MÜSLÜMAN’IN MÜSLÜMAN ÜZERİNDEKİ HAKLARI
Muhterem Müslümanlar!
Yüce Rabbimize hamd ü sena olsun ki böylesine güzel bir
Kurban Bayramını daha idrak ediyoruz. Birlik ve beraberliğimizi perçinlediğimiz
bayram namazımızı eda ettik. İslam’ın nişanelerinden biri olan kurbanlarımızı
Cenâb-ı Mevla’mıza takdim ettik. Rabbim kabul buyursun.
Bayramlar, bir yandan Rabbimize kulluğumuzu arz etme, diğer
yandan da birbirimizin gönlünü kazanma, kardeşliğimizi pekiştirme günleridir. Geliniz, bu Cuma günü Resûl-i Ekrem (s.a.s)’in
asırlar öncesinden tarif ettiği kardeşlik ahlakına kulak verelim.
Aziz Müminler!
Peygamber Efendimiz (s.a.s), Müslümanları birbirlerine
bağlayan ve muhabbete dayalı ilişkiler kurmalarına vesile olan güzellikleri
şöyle haber vermiştir: “Müslüman’ın
Müslüman üzerindeki hakkı beştir: Selâmı almak, hastayı ziyaret etmek, cenazeye
katılmak, davete icabet etmek ve aksırana dua etmek.”[1]
Evet, Peygamberimiz (s.a.s)’in
öğütlediği ilk görev, Müslümanların birbirlerine selam vermesidir. Selam;
gönülden gönüle muhabbet köprüsü kurmaya vesile olur. Güven ve huzuru
gerçekleştirmenin, dostluk ve kardeşliği pekiştirmenin yoludur. İmanın gereği,
güvenin teminatı ve sevginin kemalidir selam.
Kıymetli Müslümanlar!
Allah Resûlü (s.a.s)’in öğütlediği
ikinci görev, hasta ziyaretidir. Sağlığımızı her an kaybedebileceğimizi ve
birbirimize muhtaç olduğumuzu hatırlatan bu ziyaret, Yüce Rabbimizin sonsuz
rahmetine ulaşmaya vesiledir. Allah rızası için hasta ziyaretinde bulunan
müminler için melekler şöyle dua ederler: “Ne iyi ettin! Attığın
adımlar hayırlı olsun, cennette bir yerin yuvan olsun.”[2]
Resûl-i Ekrem (s.a.s)’in
öğütlediği üçüncü görev, cenazeye iştirak etmektir.
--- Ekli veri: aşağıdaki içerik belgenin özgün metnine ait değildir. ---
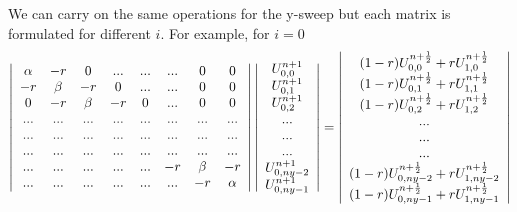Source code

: We can carry on the same operations for the y-sweep but each matrix is formulated for different $i$. For example, for $i=0$ 
\[
\left| 
\begin{array}{ccc ccccc}
\alpha & -r      & 0     & ...  & ...  & ...  & 0       & 0      \\
-r     & \beta   & -r    & 0    & ...  & ...  & 0       & 0      \\
0      &  -r     &\beta  & -r   & 0    & ...  & 0       & 0      \\
...    & ...     & ...   & ...  & ...  & ...  & ...     & ...    \\
...    & ...     & ...   & ...  & ...  & ...  & ...     & ...    \\
...    & ...     & ...   & ...  & ...  & ...  & ...     & ...    \\
...    & ...     & ...   & ...  & ...  & -r   & \beta   & -r     \\
...    & ...     & ...   & ...  & ...  & ...  & -r      & \alpha \\
\end{array} 
\right|
\left| 
\begin{array}{c}
U_{0,0}^{n+1} \\
U_{0,1}^{n+1} \\
U_{0,2}^{n+1} \\
...\\
...\\
...\\
U_{0,ny-2}^{n+1} \\
U_{0,ny-1}^{n+1} \\
\end{array} 
\right|
=
\left| 
\begin{array}{c}
(1-r)U_{0,0}^{n+\frac{1}{2}} + rU_{1,0}^{n+\frac{1}{2}}\\
(1-r)U_{0,1}^{n+\frac{1}{2}} + rU_{1,1}^{n+\frac{1}{2}}\\
(1-r)U_{0,2}^{n+\frac{1}{2}} + rU_{1,2}^{n+\frac{1}{2}}\\
...\\
...\\
...\\
(1-r)U_{0,ny-2}^{n+\frac{1}{2}} + rU_{1,ny-2}^{n+\frac{1}{2}}\\
(1-r)U_{0,ny-1}^{n+\frac{1}{2}} + rU_{1,ny-1}^{n+\frac{1}{2}}\\
\end{array} 
\right|
\]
Kardeşimizin cenaze
namazını kılmak, onun için hüsn-i şehadette bulunmak, defnetmek ve yakınlarına
taziyede bulunmak hem dini hem de insani bir vazifedir. Ancak, bu vazifeyi
yerine getirirken de günümüz şartlarının gerektirdiği sosyal mesafe ve maske
gibi tedbirlere uymak, hem kendimiz, hem de çevremizdekilerin sağlığı açısından
önem arz etmektedir. Her zaman olduğu gibi hüzünlü gününde de mümin, Rahman
olan Rabbine sığınır. Yüce Allah’ı hoşnut eden şu ilâhi kelamla teselli bulur: اِنَّا لِلّٰهِ وَاِنَّٓا اِلَيْهِ رَاجِعُونَ “Şüphesiz
biz Allah’a aitiz ve muhakkak ki O’na döneceğiz.”[3]
Muhterem Müslümanlar!
Peygamber Efendimizin öğütlediği
dördüncü görev, davete icabet etmektir. Bir Müslümanın, şartlar ve imkânlar
ölçüsünde davet edildiği yere icabet edip kardeşinin gönlünü kazanması
Peygamber ahlakındandır.
Sevgili Peygamberimizin
öğütlediği beşinci görev ise, aksırdığında kardeşimize dua etmektir. Nitekim
Allah Resûlü (s.a.s), aksıran bir mümin ile ona şahit olan diğer müminin
karşılıklı olarak birbirleri hakkında sıhhat ve hidayet temennilerinde bulunmalarını
şöyle öğütlemiştir: “Biriniz aksırdığı zaman اَلْحَمْدُ لِلَّهِ desin. Mümin kardeşi da ona يَرْحَمُكَ اللَّهُ ‘Allah sana merhamet etsin’ diyerek
karşılık versin. Aksıran, bu defaيَهْدِيكُمُ اللَّهُ وَيُصْلِحُ بَالَكُمْ
‘Allah sizlere hidayet eylesin ve hâlinizi, işinizi de iyileştirsin’
desin.”[4]
Değerli Müminler!
Elbette kardeşlik hukukumuz bu
beş görevle sınırlı değildir. Ailemize, komşumuza, akrabamıza iyilikte
bulunmak, yetimlere kol kanat germek, ihtiyaç sahiplerini gözetmek gibi
sorumluluklarımız da bulunmaktadır.
O halde geliniz, birbirimizden
sevgimizi, şefkatimizi ve merhametimizi esirgemeyelim. Kardeşlerimizin
sevinçlerini paylaşalım, hüzünlerine ortak olalım. Son nefesimize kadar
kardeşlik ahlakına ve hukukuna riayet etmeye gayret gösterelim.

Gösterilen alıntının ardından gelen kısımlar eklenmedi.